- Born: February 26, 1980 (age 46)
- Education: Oberlin College French Culinary Institute
- Culinary career
- Television show(s) Reverse Engineering Making Perfect;

= Chris Morocco =

American chef and YouTube personality

Christopher Morocco (born February 26, 1980) is an American chef and YouTube personality. He is the test kitchen director at Bon Appétit and is known for his appearances in videos produced for the magazine's YouTube channel, most notably as the host of Reverse Engineering.

==Early life and education==
Morocco grew up in Newton, Massachusetts and attended Newton South High School. After graduating from high school, he took a gap year before attending Oberlin College where he majored in French and worked as a cook at Pyle Inn.

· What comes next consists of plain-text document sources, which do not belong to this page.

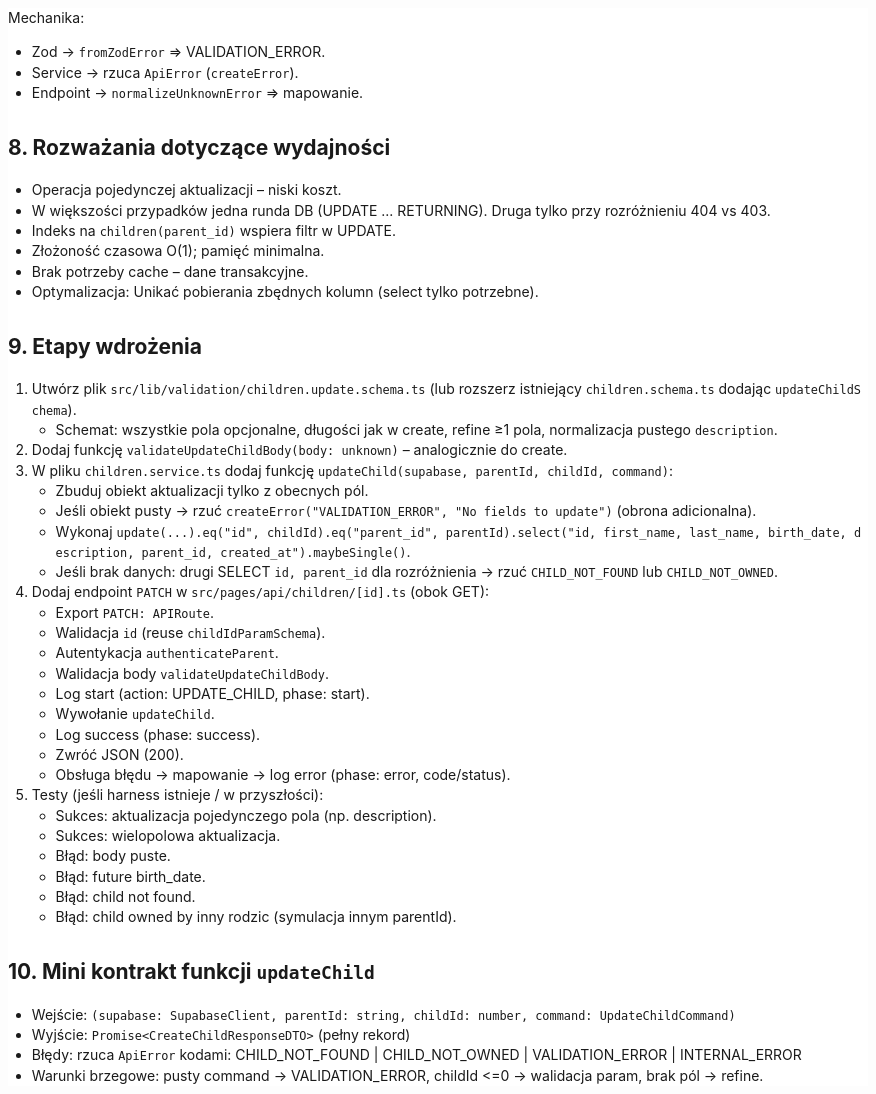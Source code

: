 Mechanika:
- Zod -> `fromZodError` => VALIDATION_ERROR.
- Service -> rzuca `ApiError` (`createError`).
- Endpoint -> `normalizeUnknownError` => mapowanie.

## 8. Rozważania dotyczące wydajności
- Operacja pojedynczej aktualizacji – niski koszt.
- W większości przypadków jedna runda DB (UPDATE ... RETURNING). Druga tylko przy rozróżnieniu 404 vs 403.
- Indeks na `children(parent_id)` wspiera filtr w UPDATE.
- Złożoność czasowa O(1); pamięć minimalna.
- Brak potrzeby cache – dane transakcyjne.
- Optymalizacja: Unikać pobierania zbędnych kolumn (select tylko potrzebne).

## 9. Etapy wdrożenia
1. Utwórz plik `src/lib/validation/children.update.schema.ts` (lub rozszerz istniejący `children.schema.ts` dodając `updateChildSchema`).
   - Schemat: wszystkie pola opcjonalne, długości jak w create, refine ≥1 pola, normalizacja pustego `description`.
2. Dodaj funkcję `validateUpdateChildBody(body: unknown)` – analogicznie do create.
3. W pliku `children.service.ts` dodaj funkcję `updateChild(supabase, parentId, childId, command)`:
   - Zbuduj obiekt aktualizacji tylko z obecnych pól.
   - Jeśli obiekt pusty -> rzuć `createError("VALIDATION_ERROR", "No fields to update")` (obrona adicionalna).
   - Wykonaj `update(...).eq("id", childId).eq("parent_id", parentId).select("id, first_name, last_name, birth_date, description, parent_id, created_at").maybeSingle()`.
   - Jeśli brak danych: drugi SELECT `id, parent_id` dla rozróżnienia -> rzuć `CHILD_NOT_FOUND` lub `CHILD_NOT_OWNED`.
4. Dodaj endpoint `PATCH` w `src/pages/api/children/[id].ts` (obok GET):
   - Export `PATCH: APIRoute`.
   - Walidacja `id` (reuse `childIdParamSchema`).
   - Autentykacja `authenticateParent`.
   - Walidacja body `validateUpdateChildBody`.
   - Log start (action: UPDATE_CHILD, phase: start).
   - Wywołanie `updateChild`.
   - Log success (phase: success).
   - Zwróć JSON (200).
   - Obsługa błędu -> mapowanie -> log error (phase: error, code/status).
5. Testy (jeśli harness istnieje / w przyszłości):
   - Sukces: aktualizacja pojedynczego pola (np. description).
   - Sukces: wielopolowa aktualizacja.
   - Błąd: body puste.
   - Błąd: future birth_date.
   - Błąd: child not found.
   - Błąd: child owned by inny rodzic (symulacja innym parentId).

## 10. Mini kontrakt funkcji `updateChild`
- Wejście: `(supabase: SupabaseClient, parentId: string, childId: number, command: UpdateChildCommand)`
- Wyjście: `Promise<CreateChildResponseDTO>` (pełny rekord)
- Błędy: rzuca `ApiError` kodami: CHILD_NOT_FOUND | CHILD_NOT_OWNED | VALIDATION_ERROR | INTERNAL_ERROR
- Warunki brzegowe: pusty command -> VALIDATION_ERROR, childId <=0 -> walidacja param, brak pól -> refine.
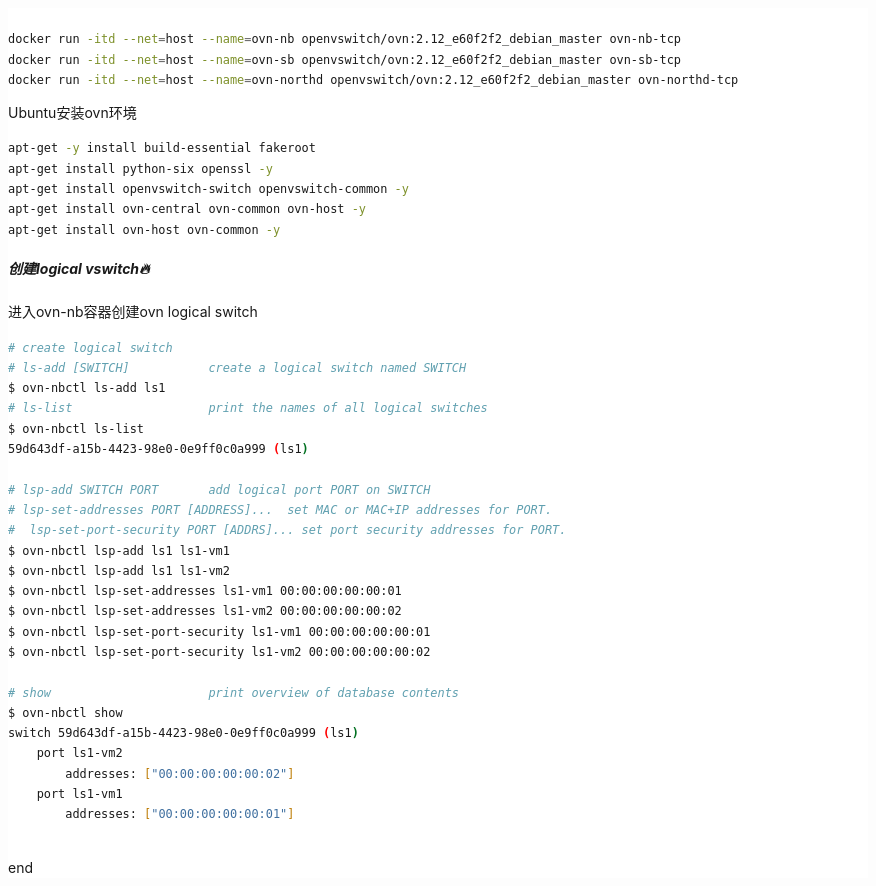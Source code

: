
 ```bash

docker run -itd --net=host --name=ovn-nb openvswitch/ovn:2.12_e60f2f2_debian_master ovn-nb-tcp
docker run -itd --net=host --name=ovn-sb openvswitch/ovn:2.12_e60f2f2_debian_master ovn-sb-tcp
docker run -itd --net=host --name=ovn-northd openvswitch/ovn:2.12_e60f2f2_debian_master ovn-northd-tcp
```

Ubuntu安装ovn环境

```bash
apt-get -y install build-essential fakeroot
apt-get install python-six openssl -y
apt-get install openvswitch-switch openvswitch-common -y
apt-get install ovn-central ovn-common ovn-host -y
apt-get install ovn-host ovn-common -y


```



##### 创建logical vswitch:fire:

进入ovn-nb容器创建ovn logical switch

```bash
# create logical switch
# ls-add [SWITCH]           create a logical switch named SWITCH
$ ovn-nbctl ls-add ls1
# ls-list                   print the names of all logical switches
$ ovn-nbctl ls-list
59d643df-a15b-4423-98e0-0e9ff0c0a999 (ls1)

# lsp-add SWITCH PORT       add logical port PORT on SWITCH
# lsp-set-addresses PORT [ADDRESS]...  set MAC or MAC+IP addresses for PORT.
#  lsp-set-port-security PORT [ADDRS]... set port security addresses for PORT.
$ ovn-nbctl lsp-add ls1 ls1-vm1
$ ovn-nbctl lsp-add ls1 ls1-vm2
$ ovn-nbctl lsp-set-addresses ls1-vm1 00:00:00:00:00:01
$ ovn-nbctl lsp-set-addresses ls1-vm2 00:00:00:00:00:02
$ ovn-nbctl lsp-set-port-security ls1-vm1 00:00:00:00:00:01
$ ovn-nbctl lsp-set-port-security ls1-vm2 00:00:00:00:00:02                     
                            
# show                      print overview of database contents
$ ovn-nbctl show
switch 59d643df-a15b-4423-98e0-0e9ff0c0a999 (ls1)
    port ls1-vm2
        addresses: ["00:00:00:00:00:02"]
    port ls1-vm1
        addresses: ["00:00:00:00:00:01"]
        
```

end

After graduation, Morocco worked at Vogue as a production manager, before taking classes at the French Culinary Institute and being hired to work in the test kitchen at Bon Appétit. He left the magazine to work for the editorial department of Real Simple, before returning to Bon Appétit as the magazine's deputy food editor.

==Career==
Morocco first appeared in videos on the Bon Appétit YouTube channel in 2017, as part of a broader effort by the magazine to increase its YouTube presence. He would make regular appearances in instructional cooking videos and in Gourmet Makes hosted by Claire Saffitz, with Jezebel describing Morocco as the "most patient of the crew who possesses the most trustworthy taste buds."

In 2019, he became the host of Reverse Engineering, a web series on the Bon Appétit YouTube channel that follows Morocco as he uses his supertaster ability to reverse engineer a recipe by a celebrity chef from taste, touch, and smell alone. The recipes attempted by Morocco on Reverse Engineering include Gordon Ramsay's Beef Wellington and Jamie Oliver's insanity burger.

==Personal life==
Morocco resides in Brooklyn, New York, with his wife and two children.